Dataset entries
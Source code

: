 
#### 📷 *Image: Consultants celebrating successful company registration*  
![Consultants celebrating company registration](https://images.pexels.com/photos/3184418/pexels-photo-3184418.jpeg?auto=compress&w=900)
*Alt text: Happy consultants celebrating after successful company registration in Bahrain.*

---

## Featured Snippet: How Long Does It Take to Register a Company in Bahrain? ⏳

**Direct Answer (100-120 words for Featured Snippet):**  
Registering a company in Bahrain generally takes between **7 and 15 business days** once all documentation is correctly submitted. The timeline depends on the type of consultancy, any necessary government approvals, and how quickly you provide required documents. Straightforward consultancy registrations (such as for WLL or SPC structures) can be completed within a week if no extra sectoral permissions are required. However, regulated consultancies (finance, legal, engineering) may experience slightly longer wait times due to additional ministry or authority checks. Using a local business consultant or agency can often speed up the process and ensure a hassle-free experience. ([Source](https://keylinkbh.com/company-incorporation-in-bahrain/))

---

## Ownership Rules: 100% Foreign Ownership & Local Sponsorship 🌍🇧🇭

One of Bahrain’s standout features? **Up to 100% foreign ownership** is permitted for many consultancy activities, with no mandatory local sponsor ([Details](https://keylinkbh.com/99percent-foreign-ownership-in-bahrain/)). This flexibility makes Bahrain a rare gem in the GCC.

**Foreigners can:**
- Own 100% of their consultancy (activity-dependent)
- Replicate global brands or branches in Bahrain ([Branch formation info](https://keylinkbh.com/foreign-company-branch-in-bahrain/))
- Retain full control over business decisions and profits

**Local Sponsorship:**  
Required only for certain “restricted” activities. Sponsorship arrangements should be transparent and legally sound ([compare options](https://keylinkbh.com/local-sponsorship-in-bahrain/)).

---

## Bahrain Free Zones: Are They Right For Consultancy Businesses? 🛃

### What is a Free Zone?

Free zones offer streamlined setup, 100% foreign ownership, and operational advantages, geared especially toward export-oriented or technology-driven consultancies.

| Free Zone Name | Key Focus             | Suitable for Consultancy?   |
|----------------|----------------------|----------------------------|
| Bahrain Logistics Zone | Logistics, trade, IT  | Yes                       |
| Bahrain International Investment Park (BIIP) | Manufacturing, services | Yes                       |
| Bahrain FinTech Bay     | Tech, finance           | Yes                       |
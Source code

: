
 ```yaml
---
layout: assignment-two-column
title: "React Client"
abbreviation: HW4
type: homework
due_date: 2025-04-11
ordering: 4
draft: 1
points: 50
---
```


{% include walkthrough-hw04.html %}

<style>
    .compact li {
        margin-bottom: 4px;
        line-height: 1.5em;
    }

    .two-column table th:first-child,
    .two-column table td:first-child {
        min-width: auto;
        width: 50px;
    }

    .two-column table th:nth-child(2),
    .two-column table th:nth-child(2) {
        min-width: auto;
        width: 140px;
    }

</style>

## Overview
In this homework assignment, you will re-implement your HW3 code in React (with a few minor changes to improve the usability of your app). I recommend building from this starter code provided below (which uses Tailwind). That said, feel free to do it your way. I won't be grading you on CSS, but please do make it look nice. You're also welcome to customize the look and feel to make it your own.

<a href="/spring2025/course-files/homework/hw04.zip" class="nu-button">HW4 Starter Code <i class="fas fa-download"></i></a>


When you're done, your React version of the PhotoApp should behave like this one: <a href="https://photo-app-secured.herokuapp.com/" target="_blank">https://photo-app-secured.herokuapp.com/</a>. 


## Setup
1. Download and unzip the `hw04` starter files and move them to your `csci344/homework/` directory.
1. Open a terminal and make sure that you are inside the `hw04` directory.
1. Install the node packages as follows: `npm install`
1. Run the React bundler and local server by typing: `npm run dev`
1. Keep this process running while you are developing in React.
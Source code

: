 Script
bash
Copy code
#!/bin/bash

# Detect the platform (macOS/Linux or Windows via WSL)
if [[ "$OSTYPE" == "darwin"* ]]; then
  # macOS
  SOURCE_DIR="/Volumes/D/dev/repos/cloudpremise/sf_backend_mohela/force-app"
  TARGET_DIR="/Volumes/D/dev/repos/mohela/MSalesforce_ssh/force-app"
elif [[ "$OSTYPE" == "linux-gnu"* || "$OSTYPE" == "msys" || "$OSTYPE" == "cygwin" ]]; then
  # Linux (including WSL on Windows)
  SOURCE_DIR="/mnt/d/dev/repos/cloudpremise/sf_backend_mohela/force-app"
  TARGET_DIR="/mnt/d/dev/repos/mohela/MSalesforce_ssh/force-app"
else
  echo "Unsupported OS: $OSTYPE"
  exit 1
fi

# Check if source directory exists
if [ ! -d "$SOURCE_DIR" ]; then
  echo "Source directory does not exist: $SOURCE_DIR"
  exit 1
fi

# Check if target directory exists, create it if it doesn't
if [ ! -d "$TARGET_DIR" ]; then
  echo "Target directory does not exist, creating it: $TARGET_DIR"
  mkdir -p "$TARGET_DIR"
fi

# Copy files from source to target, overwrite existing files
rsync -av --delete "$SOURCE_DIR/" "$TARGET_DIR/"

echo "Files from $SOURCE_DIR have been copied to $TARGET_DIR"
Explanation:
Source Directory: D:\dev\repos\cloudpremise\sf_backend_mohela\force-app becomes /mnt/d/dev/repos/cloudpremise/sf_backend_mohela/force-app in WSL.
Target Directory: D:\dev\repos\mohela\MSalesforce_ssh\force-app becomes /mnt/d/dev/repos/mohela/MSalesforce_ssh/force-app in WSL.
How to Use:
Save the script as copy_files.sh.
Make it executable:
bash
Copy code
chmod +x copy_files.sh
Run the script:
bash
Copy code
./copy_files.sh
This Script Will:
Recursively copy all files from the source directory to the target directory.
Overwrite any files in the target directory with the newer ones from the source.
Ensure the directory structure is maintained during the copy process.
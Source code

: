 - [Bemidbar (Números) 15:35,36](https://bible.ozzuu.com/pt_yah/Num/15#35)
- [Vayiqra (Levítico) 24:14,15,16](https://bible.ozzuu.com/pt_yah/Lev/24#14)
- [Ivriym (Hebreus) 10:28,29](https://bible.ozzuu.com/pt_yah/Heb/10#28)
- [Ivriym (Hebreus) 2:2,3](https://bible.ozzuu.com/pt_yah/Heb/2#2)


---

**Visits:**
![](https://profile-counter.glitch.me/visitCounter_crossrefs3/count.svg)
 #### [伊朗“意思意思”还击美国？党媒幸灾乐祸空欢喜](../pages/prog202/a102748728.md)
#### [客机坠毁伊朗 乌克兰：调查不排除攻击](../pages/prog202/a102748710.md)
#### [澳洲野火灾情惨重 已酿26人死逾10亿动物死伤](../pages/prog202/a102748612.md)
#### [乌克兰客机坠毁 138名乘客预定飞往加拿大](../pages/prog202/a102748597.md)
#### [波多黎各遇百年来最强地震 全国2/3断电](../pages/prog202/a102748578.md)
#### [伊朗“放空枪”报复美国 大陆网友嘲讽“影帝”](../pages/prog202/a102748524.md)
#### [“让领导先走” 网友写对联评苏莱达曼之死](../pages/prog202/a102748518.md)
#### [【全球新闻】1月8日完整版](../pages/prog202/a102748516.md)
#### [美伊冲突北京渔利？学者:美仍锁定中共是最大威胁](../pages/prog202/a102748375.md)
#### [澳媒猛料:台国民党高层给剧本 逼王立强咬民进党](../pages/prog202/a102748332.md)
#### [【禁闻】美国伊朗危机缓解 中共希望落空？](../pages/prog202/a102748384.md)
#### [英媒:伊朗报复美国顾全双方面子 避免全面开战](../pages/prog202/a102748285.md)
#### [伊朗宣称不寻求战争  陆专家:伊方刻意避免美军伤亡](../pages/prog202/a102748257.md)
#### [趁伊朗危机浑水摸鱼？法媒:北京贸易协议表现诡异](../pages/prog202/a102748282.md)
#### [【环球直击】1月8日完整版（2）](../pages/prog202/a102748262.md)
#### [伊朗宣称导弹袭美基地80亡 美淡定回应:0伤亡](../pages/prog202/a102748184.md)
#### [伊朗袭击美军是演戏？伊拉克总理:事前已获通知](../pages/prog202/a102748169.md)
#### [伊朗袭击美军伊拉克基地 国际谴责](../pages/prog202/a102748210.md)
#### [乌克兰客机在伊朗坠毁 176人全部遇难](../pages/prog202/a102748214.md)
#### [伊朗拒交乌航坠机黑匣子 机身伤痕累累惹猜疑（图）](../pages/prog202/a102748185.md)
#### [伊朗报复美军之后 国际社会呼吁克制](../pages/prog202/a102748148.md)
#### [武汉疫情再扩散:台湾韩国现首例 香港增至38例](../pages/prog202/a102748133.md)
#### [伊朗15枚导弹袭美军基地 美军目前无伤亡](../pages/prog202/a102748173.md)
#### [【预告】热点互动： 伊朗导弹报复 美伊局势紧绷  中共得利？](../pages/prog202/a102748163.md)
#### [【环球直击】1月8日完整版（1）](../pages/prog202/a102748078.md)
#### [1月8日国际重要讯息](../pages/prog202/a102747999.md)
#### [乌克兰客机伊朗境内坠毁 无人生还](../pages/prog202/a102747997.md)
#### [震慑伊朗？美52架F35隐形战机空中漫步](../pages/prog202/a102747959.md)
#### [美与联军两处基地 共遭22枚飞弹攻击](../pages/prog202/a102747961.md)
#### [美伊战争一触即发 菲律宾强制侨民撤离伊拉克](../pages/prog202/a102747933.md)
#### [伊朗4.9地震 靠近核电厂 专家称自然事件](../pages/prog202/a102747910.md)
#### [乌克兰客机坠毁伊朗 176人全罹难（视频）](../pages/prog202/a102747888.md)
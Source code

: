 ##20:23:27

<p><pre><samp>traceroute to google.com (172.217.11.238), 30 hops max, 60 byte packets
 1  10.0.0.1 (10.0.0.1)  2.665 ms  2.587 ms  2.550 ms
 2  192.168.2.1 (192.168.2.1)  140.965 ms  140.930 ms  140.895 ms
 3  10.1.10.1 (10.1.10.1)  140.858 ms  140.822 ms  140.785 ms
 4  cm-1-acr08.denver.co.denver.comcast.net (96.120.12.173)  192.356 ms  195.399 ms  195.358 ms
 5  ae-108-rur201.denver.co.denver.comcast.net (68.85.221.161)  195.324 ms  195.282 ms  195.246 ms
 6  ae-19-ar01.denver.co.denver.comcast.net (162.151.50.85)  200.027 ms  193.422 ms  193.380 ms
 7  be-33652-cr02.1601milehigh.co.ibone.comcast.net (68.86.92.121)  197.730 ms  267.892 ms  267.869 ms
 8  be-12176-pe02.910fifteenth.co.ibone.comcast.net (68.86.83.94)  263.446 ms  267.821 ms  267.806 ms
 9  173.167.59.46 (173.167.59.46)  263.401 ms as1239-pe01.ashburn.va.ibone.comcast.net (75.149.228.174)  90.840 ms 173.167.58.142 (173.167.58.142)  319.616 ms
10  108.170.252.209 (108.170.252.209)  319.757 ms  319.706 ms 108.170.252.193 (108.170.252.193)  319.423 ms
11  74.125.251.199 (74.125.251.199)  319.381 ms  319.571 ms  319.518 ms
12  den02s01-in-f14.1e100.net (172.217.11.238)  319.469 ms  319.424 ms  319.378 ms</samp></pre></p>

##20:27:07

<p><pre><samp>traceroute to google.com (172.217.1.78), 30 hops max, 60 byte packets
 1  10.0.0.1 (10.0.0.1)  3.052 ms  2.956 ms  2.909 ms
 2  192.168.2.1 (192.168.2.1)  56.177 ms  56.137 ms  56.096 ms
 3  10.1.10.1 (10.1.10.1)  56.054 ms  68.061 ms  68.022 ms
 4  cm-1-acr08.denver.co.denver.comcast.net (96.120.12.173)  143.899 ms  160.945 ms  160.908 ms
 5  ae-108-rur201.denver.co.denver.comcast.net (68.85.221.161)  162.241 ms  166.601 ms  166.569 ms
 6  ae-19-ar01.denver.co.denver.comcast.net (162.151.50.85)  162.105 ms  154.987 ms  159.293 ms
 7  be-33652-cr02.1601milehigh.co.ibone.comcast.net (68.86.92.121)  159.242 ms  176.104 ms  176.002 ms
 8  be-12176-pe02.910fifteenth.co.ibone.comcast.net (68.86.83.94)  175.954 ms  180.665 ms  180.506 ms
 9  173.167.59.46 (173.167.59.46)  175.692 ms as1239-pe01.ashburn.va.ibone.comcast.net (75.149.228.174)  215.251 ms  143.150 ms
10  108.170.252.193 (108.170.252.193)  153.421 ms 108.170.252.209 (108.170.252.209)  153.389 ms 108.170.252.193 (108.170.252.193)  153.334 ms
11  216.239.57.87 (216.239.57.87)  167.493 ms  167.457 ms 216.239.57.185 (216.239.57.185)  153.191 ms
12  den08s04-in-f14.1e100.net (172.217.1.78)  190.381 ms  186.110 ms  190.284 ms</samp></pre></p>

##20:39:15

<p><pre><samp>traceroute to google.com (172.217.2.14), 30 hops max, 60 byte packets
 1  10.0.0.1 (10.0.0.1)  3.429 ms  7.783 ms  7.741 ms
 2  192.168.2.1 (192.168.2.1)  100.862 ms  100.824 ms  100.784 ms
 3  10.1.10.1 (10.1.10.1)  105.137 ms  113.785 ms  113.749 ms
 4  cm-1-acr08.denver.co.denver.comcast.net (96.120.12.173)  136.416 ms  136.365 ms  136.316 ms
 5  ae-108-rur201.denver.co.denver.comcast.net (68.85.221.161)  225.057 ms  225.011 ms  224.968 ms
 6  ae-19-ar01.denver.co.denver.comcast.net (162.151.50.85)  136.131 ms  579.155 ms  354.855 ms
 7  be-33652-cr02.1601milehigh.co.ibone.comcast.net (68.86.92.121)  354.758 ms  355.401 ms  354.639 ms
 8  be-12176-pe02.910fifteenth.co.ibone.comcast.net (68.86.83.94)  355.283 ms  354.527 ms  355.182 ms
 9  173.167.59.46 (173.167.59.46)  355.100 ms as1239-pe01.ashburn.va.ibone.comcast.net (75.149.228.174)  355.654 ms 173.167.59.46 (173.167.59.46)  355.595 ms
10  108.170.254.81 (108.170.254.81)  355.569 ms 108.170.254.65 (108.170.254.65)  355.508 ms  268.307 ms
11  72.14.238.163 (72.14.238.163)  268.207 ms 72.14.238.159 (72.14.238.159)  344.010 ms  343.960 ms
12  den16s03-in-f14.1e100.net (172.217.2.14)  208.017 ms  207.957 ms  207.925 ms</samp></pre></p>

**GOAL OF THE EXERCISE**
Determine how many lines in the data above include the word "assignment", and state that number only.

**ANSWER TO THE PROBLEM**
2